“He’s waitin’ to see you,” says the big fellow, “an’ the sooner we get you off the streets, the better. We’ve got a closed cab –”
“I don’t understand! You’re quite mistaken, sir – I know of nobody called … Cricket, did you say?” I was babbling with shock, and he absolutely laughed.
“Say, I wish I could think as quick as you do! Ten years ago, Billy,” says he to his companion, “when we jumped this fellow, he started talkin’ Dutch! Now, come along, Mr Comber – ’cos I’d know you anywhere, an’ we’re wastin’ time and safety.” His voice hardened, and he took my arm. “We mean you no harm – like I once told you, you’re the last man I’d want to hurt!”

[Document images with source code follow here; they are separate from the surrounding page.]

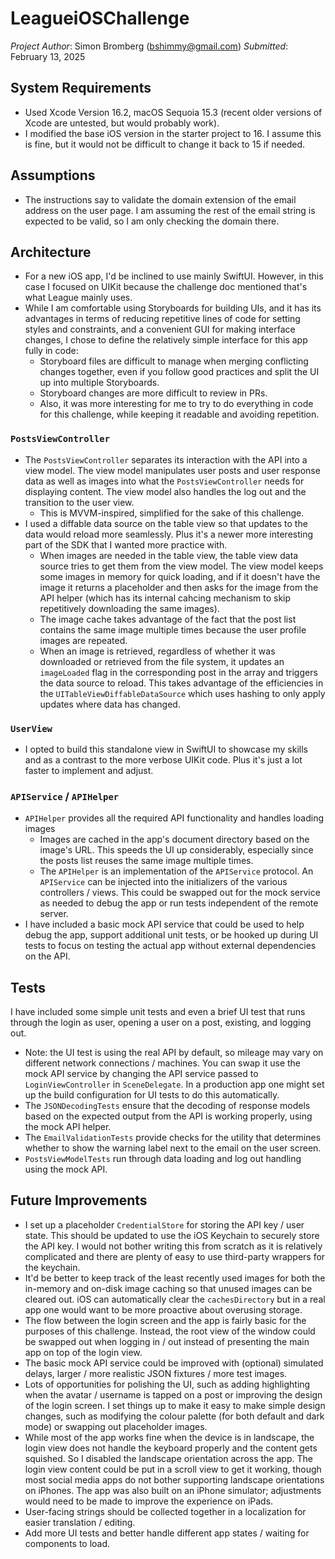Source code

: # LeagueiOSChallenge

*Project Author*: Simon Bromberg (bshimmy@gmail.com)
*Submitted*: February 13, 2025

## System Requirements

* Used Xcode Version 16.2, macOS Sequoia 15.3 (recent older versions of Xcode are untested, but would probably work).
* I modified the base iOS version in the starter project to 16. I assume this is fine, but it would not be difficult to change it back to 15 if needed.

## Assumptions

* The instructions say to validate the domain extension of the email address on the user page. I am assuming the rest of the email string is expected to be valid, so I am only checking the domain there.

## Architecture

* For a new iOS app, I'd be inclined to use mainly SwiftUI. However, in this case I focused on UIKit because the challenge doc mentioned that's what League mainly uses.
* While I am comfortable using Storyboards for building UIs, and it has its advantages in terms of reducing repetitive lines of code for setting styles and constraints, and a convenient GUI for making interface changes, I chose to define the relatively simple interface for this app fully in code:
  * Storyboard files are difficult to manage when merging conflicting changes together, even if you follow good practices and split the UI up into multiple Storyboards.
  * Storyboard changes are more difficult to review in PRs.
  * Also, it was more interesting for me to try to do everything in code for this challenge, while keeping it readable and avoiding repetition.

### `PostsViewController`
* The `PostsViewController` separates its interaction with the API into a view model. The view model manipulates user posts and user response data as well as images into what the `PostsViewController` needs for displaying content. The view model also handles the log out and the transition to the user view. 
  * This is MVVM-inspired, simplified for the sake of this challenge.
* I used a diffable data source on the table view so that updates to the data would reload more seamlessly. Plus it's a newer more interesting part of the SDK that I wanted more practice with.
  * When images are needed in the table view, the table view data source tries to get them from the view model. The view model keeps some images in memory for quick loading, and if it doesn't have the image it returns a placeholder and then asks for the image from the API helper (which has its internal cahcing mechanism to skip repetitively downloading the same images).
  * The image cache takes advantage of the fact that the post list contains the same image multiple times because the user profile images are repeated.
  * When an image is retrieved, regardless of whether it was downloaded or retrieved from the file system, it updates an `imageLoaded` flag in the corresponding post in the array and triggers the data source to reload. This takes advantage of the efficiencies in the `UITableViewDiffableDataSource` which uses hashing to only apply updates where data has changed.      

### `UserView`
* I opted to build this standalone view in SwiftUI to showcase my skills and as a contrast to the more verbose UIKit code. Plus it's just a lot faster to implement and adjust.

### `APIService` / `APIHelper`
* `APIHelper` provides all the required API functionality and handles loading images
  * Images are cached in the app's document directory based on the image's URL. This speeds the UI up considerably, especially since the posts list reuses the same image multiple times. 
  * The `APIHelper` is an implementation of the `APIService` protocol. An `APIService` can be injected into the initializers of the various controllers / views. This could be swapped out for the mock service as needed to debug the app or run tests independent of the remote server. 
* I have included a basic mock API service that could be used to help debug the app, support additional unit tests, or be hooked up during UI tests to focus on testing the actual app without external dependencies on the API.

## Tests

I have included some simple unit tests and even a brief UI test that runs through the login as user, opening a user on a post, existing, and logging out.

* Note: the UI test is using the real API by default, so mileage may vary on different network connections / machines. You can swap it use the mock API service by changing the API service passed to `LoginViewController` in `SceneDelegate`. In a production app one might set up the build configuration for UI tests to do this automatically.
* The `JSONDecodingTests` ensure that the decoding of response models based on the expected output from the API is working properly, using the mock API helper.
* The `EmailValidationTests` provide checks for the utility that determines whether to show the warning label next to the email on the user screen.
* `PostsViewModelTests` run through data loading and log out handling using the mock API.
 
## Future Improvements

* I set up a placeholder `CredentialStore` for storing the API key / user state. This should be updated to use the iOS Keychain to securely store the API key. I would not bother writing this from scratch as it is relatively complicated and there are plenty of easy to use third-party wrappers for the keychain.
* It'd be better to keep track of the least recently used images for both the in-memory and on-disk image caching so that unused images can be cleared out. iOS can automatically clear the `cachesDirectory` but in a real app one would want to be more proactive about overusing storage.
* The flow between the login screen and the app is fairly basic for the purposes of this challenge. Instead, the root view of the window could be swapped out when logging in / out instead of presenting the main app on top of the login view.
* The basic mock API service could be improved with (optional) simulated delays, larger / more realistic JSON fixtures / more test images.
* Lots of opportunities for polishing the UI, such as adding highlighting when the avatar / username is tapped on a post or improving the design of the login screen. I set things up to make it easy to make simple design changes, such as modifying the colour palette (for both default and dark mode) or swapping out placeholder images.
* While most of the app works fine when the device is in landscape, the login view does not handle the keyboard properly and the content gets squished. So I disabled the landscape orientation across the app. The login view content could be put in a scroll view to get it working, though most social media apps do not bother supporting landscape orientations on iPhones. The app was also built on an iPhone simulator; adjustments would need to be made to improve the experience on iPads.  
* User-facing strings should be collected together in a localization for easier translation / editing.
* Add more UI tests and better handle different app states / waiting for components to load. 

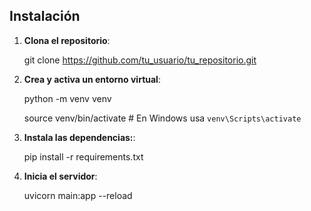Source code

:
## Instalación

1. **Clona el repositorio**:

   git clone https://github.com/tu_usuario/tu_repositorio.git
   
2. **Crea y activa un entorno virtual**:

    python -m venv venv
    
    source venv/bin/activate  # En Windows usa `venv\Scripts\activate`

3. **Instala las dependencias:**:

    pip install -r requirements.txt

4. **Inicia el servidor**:

    uvicorn main:app --reload


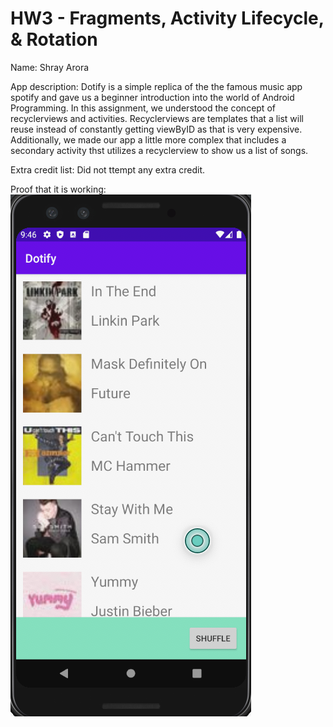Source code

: # HW3 - Fragments, Activity Lifecycle, & Rotation
Name: Shray Arora

App description: Dotify is a simple replica of the the famous music app spotify and gave us a beginner introduction 
into the world of Android Programming. In this assignment, we understood the concept of recyclerviews and activities. Recyclerviews
are templates that a list will reuse instead of constantly getting viewByID as that is very expensive. Additionally, we made
our app a little more complex that includes a secondary activity thst utilizes a recyclerview to show us a list of songs.

Extra credit list: Did not ttempt any extra credit.

Proof that it is working: ![Proof that it is working](https://github.com/shrayarora8/Dotify/blob/hw3/app/src/main/res/drawable-v24/working.jpg)

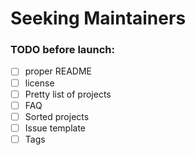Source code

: # Seeking Maintainers

### TODO before launch:

-   [ ] proper README
-   [ ] license
-   [ ] Pretty list of projects
-   [ ] FAQ
-   [ ] Sorted projects
-   [ ] Issue template
-   [ ] Tags
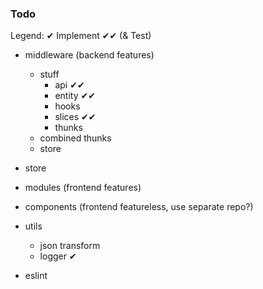 ### Todo

Legend:
✔ Implement
✔✔ (& Test)

- middleware (backend features)
    - stuff
        - api ✔✔
        - entity ✔✔
        - hooks
        - slices ✔✔
        - thunks
    - combined thunks
    - store
- store
- modules (frontend features)
- components (frontend featureless, use separate repo?)
- utils
    - json transform
    - logger ✔

- eslint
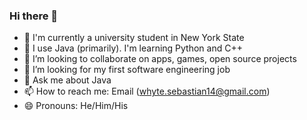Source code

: ### Hi there 👋


- 🔭 I'm currently a university student in New York State
- 🌱 I use Java (primarily). I'm learning Python and C++
- 👯 I’m looking to collaborate on apps, games, open source projects
- 🤔 I’m looking for my first software engineering job
- 💬 Ask me about Java
- 📫 How to reach me: Email (whyte.sebastian14@gmail.com)
- 😄 Pronouns: He/Him/His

Sometimes you feel you’re living your life over again. It was so now, and for an uncanny moment I was back in the alley behind Susie’s brothel, with the three figures materialising out of the darkness … “Hold it right there, mister! You’re covered, front and rear!” I knew now it was no use bluffing or running; for good or ill, they had me.
“It wasn’t Dutch, it was German,” says I. “Very well, I’m the man you call Comber, and I’ll be happy to take your cab – but not to Mr Crixus! Not until I’ve been to the British ministry!”
“No, sir!” snaps he. “We got our orders. An’ believe me, you’ll be a sight safer with us than in the British ministry, not if your whole Queen’s Navy was guarding it! So come on, mister!”
God knew what that meant, but it settled it. Whatever Crixus wanted – and I still couldn’t take in that he’d got word of me (dammit, he should have been in Orleans, anyway) or that these fellows were real – he’d been a friend, after his fashion, and was evidently still well disposed. And with the three pressing about me, and my arm in a strong hand, I had no choice.
“Very good,” says I. “But you don’t put a sack over my head this time!”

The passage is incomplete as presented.